Currently, selecting and deselecting the video and audio tracks of an HTMLMediaElement from JavaScript takes effect immediately.  However, JavaScript execution can't be guaranteed to be synchronized to within one video frame or one audio sample, for a seamless transition from the tracks of a main program to the tracks of an advertisement. JavaScript execution latency could cause media playback stalls or glitches.

The editors of the MSE spec indicated that a general solution to this problem would be to have a mechanism to schedule track selections/deselections along the media playback timeline, so that the media playback engine can effect a frame-accurate seamless track transition without a time-critical JavaScript execution.

Since media tracks can be added and deleted from an HTMLMediaElement over time, it seems that a natural way to accomplish this would be to add something like a "selectedRanges" property to VideoTrack, and something like an "enabledRanges" property to AudioTrack. Unfortunately, the TimeRanges interface doesn't support modifications.
Comment 1 Aaron Colwell 2013-07-23 23:04:07 UTC
(In reply to comment #0)
> Since media tracks can be added and deleted from an HTMLMediaElement over
> time, it seems that a natural way to accomplish this would be to add
> something like a "selectedRanges" property to VideoTrack, and something like
> an "enabledRanges" property to AudioTrack. Unfortunately, the TimeRanges
> interface doesn't support modifications.

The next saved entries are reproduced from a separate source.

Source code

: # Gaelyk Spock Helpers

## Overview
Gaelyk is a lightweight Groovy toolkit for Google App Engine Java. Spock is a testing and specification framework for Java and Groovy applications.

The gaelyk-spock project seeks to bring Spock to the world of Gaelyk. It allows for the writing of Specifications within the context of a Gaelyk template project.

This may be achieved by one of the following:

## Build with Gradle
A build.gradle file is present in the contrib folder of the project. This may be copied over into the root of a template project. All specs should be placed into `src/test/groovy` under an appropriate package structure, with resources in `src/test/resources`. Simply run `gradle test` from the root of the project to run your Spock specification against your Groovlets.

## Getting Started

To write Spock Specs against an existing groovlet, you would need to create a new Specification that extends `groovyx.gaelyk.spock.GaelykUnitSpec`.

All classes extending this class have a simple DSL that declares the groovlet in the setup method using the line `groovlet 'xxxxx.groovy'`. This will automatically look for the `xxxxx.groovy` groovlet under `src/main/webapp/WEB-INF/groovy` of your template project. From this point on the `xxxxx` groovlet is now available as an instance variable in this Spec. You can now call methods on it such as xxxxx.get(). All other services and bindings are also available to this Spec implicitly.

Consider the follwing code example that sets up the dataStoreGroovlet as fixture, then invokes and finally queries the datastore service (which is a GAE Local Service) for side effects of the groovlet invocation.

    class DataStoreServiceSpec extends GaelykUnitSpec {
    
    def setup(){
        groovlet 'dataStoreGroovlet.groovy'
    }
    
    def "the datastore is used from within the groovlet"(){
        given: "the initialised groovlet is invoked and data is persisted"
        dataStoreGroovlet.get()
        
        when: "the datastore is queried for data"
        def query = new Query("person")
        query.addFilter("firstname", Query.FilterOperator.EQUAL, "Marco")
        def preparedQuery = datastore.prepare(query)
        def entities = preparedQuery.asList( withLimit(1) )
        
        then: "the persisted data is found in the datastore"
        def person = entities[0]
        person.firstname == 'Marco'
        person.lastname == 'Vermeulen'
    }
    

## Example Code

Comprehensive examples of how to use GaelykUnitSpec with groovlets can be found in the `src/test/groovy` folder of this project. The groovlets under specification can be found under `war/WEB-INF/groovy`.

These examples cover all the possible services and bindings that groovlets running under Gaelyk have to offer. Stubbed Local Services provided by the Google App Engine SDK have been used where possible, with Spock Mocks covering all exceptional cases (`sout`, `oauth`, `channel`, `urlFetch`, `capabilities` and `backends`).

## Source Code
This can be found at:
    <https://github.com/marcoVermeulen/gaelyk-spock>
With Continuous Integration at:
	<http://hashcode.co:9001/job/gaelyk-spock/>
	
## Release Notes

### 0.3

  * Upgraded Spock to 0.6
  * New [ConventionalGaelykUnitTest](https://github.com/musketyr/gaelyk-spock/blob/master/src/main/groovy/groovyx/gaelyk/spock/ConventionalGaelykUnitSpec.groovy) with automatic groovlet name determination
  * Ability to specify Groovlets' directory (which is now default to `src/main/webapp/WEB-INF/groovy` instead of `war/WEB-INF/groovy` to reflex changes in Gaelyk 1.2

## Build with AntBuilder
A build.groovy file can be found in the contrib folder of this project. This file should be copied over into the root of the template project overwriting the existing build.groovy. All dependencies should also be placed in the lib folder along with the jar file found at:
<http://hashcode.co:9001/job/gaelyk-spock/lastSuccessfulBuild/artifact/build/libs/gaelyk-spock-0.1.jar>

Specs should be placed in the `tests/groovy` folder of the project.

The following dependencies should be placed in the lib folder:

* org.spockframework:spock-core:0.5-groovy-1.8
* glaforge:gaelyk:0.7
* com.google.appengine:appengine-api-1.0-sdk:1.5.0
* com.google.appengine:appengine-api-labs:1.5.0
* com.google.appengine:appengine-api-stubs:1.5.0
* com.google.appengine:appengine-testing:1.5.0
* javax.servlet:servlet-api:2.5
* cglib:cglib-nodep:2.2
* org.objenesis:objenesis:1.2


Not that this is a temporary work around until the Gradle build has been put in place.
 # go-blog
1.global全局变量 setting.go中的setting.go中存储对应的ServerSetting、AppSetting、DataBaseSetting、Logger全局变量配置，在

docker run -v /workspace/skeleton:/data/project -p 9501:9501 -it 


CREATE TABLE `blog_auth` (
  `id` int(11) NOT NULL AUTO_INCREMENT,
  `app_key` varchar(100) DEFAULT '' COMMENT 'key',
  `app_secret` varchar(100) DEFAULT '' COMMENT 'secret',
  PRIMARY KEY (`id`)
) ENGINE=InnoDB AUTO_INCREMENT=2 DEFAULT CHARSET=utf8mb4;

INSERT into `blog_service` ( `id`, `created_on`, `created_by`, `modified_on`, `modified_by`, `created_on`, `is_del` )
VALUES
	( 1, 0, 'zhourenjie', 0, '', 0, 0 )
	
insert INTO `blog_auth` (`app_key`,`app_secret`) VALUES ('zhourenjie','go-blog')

FYI, I have always thought of this feature as being implemented as a form of metadata text track. It seems like representing switches as TextTrackCues would provide most of the functionality we'd need. I don't feel strongly one way or the other about this, I just figured I'd share some preliminary thoughts I had.
Comment 2 Silvia Pfeiffer 2013-07-23 23:22:11 UTC
I agree with Aaron - the way to implement this is to define a TextTrack (e.g. through a WebVTT file that is included through a <rack> element) which is of kind="metadata" and has cues of the duration of the advertisement. The cues can include the track identifier(s) to be activated to play the advertisement and the track numbers to switch back to once finished. The onenter and onexit events allow JavaScript to execute the track switching at the start and end time of the events, see http://www.w3.org/html/wg/drafts/html/master/single-page.html#texttrackcue .
Comment 3 Robert O'Callahan (Mozilla) 2013-07-24 03:13:22 UTC
Can you give an example showing why JS track selection might be needed in a case like this?
Comment 4 Silvia Pfeiffer 2013-07-24 03:15:55 UTC
(In reply to comment #3)
> Can you give an example showing why JS track selection might be needed in a
> case like this?

"you" being Michael, I assume
Comment 5 Giuseppe Pascale 2013-07-24 07:30:21 UTC
I suspect that doing track selection in JS may not guarantee the requirement of having a seamless transitions, isn't it?
Comment 6 Giuseppe Pascale 2013-07-24 07:37:04 UTC
On the other end, if you "describe" the ad brakes in a TextTrack, the player could interpret it ahead of playback and do the switches without requiring user scripts to do anything. 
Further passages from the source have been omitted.